A Camopi, la rivière du même nom dévoile une couleur caramel, plus loin il y a la Sikini et son marron boueux ou encore l'Alikéné de couleur beige. Toutes ces couleurs attestent d'activités aurifères en amont. Nombre de rivières guyanaises ne sont plus que particules en suspension. « Les poissons y meurent », a reconnu Nicolas Sarkozy avant d'ajouter devant les habitants de Camopi « l'Etat n'a pas toujours été irréprochable à votre égard ». En Guyane, en décembre, un sondage a révélé que 75% des interrogés considéraient que la lutte de l'Etat contre l'orpaillage clandestin n'était pas satisfaisante.

« Il ne suffit pas de courir après les hommes dans la forêt »

« Les orpailleurs sont très organisés, ils creusent des layons (sentiers) dans la forêt pour éviter le barrage des gendarmes sur la Sikini, puis des pirogues les attendent plus loin », indique René Monerville, piroguier amérindien de Camopi. Aux grands maux les grands remèdes. « A partir de la semaine prochaine, la République va engager 1 000 hommes en Guyane dans une opération qui utilisera des matériels faisant appel à des technologies jamais utilisées sur le territoire français. Elle durera aussi longtemps qu'il le faudra », a annoncé Nicolas Sarkozy.

« Plus de 500 renforts en hommes », selon un proche du président.
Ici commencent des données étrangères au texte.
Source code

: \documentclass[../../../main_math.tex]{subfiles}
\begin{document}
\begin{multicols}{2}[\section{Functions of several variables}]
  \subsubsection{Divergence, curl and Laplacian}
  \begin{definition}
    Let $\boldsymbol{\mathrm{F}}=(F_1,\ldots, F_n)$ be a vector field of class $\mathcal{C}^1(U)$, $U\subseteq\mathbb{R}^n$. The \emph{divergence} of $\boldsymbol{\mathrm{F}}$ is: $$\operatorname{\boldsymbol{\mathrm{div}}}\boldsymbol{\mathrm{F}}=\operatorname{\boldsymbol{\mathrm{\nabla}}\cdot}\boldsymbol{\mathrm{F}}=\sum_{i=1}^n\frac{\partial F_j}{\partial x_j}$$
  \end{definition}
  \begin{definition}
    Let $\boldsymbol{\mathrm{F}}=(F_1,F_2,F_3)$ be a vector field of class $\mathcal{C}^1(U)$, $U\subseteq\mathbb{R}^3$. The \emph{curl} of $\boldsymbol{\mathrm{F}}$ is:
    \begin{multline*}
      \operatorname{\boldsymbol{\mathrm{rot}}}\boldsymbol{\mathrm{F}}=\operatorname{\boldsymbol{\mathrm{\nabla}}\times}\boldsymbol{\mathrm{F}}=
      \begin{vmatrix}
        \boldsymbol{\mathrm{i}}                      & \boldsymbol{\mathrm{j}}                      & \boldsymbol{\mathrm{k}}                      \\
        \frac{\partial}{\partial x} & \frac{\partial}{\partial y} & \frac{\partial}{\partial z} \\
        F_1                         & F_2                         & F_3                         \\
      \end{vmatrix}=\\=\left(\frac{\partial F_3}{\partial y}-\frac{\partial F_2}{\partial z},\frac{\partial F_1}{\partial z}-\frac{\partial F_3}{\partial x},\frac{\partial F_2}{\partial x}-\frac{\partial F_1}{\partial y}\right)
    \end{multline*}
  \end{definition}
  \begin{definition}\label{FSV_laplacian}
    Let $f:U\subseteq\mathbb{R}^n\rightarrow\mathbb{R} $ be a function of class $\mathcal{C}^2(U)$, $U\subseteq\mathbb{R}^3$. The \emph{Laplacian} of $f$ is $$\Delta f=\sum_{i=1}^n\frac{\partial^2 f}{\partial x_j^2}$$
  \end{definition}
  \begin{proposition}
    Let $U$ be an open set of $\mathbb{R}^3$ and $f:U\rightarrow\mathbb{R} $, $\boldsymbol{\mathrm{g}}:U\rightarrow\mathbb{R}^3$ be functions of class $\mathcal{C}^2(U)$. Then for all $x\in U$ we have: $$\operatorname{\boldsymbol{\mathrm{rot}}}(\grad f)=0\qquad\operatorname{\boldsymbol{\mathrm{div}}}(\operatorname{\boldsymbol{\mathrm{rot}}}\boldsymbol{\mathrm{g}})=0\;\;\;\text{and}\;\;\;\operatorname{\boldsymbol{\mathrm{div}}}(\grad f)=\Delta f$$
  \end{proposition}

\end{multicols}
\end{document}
Une petite dizaine de policiers du GIGN sont présents pour l'action et la formation depuis deux semaines. Selon le général Carpentier, commandant des forces armées « nous devons bénéficier du renfort de deux compagnies soit entre 300 et 400 hommes ». Un Airbus de l'armée est arrivé avec les premiers renforts vendredi 8 février. Deux autres avions sont attendus le 14 et le 16. Les forces de l'ordre bénéficieront pour l'opération d'un Transall et de deux hélicoptères Puma de plus. L'hélicoptère EC145 de la gendarmerie promis par le ministre de l'Intérieur Sarkozy pour Noël 2003 est arrivé fin novembre 2007.

« Cette mobilisation de 1000 hommes est pour une durée indéterminée. On attend de voir avant de juger de son efficacité », a commenté la députée divers-gauche, Chantal Berthelot. Christiane Taubira, l'autre députée Guyane se dit perplexe : « Ce président n'arrive pas à comprendre que ces activités clandestines ont des raisons d'abord économiques et sociales. Ces garimpeiros viennent des Etats pauvres du Brésil. Ils ont aussi envahi le Surinam, le Guyana et le sud du Venezuela. Il ne suffit pas de courir après les hommes dans la forêt amazonienne. Surtout qu'en l'annonçant si pompeusement une semaine avant, on leur permet de se camoufler. On ne pourra pas régler ce problème sans véritable coopération entre la France et le Brésil. Car la hausse du cours de l'or réduit le risque pour l'orpailleur ».

« De grosses opérations en forêt repoussent des illégaux vers le littoral et cela risque d'y augmenter la délinquance. C'est une donnée à prendre en compte », analyse Georges Patient, le maire de Mana (ouest guyanais).

« Nous devons nous attaquer aux commanditaires », a aussi indiqué Nicolas Sarkozy. Un GIR (Groupe d'intervention régional) a été créé en Guyane en octobre 2006 pour remonter les filières de financement de l'orpaillage illicite : « Cela fait un an qu'on nous annonce des mises en examen », glose Christiane Taubira. «Dans les 6 mois à venir, il y a des notables guyanais qui vivent de la logistique de l'orpaillage illicite qui pourraient tomber », assure une source proche du dossier. Fin 2006, selon un document de l'ONF (Office national des forêts) non rendu public, 5 122,8 hectares avaient déjà été exploités illégalement en Guyane.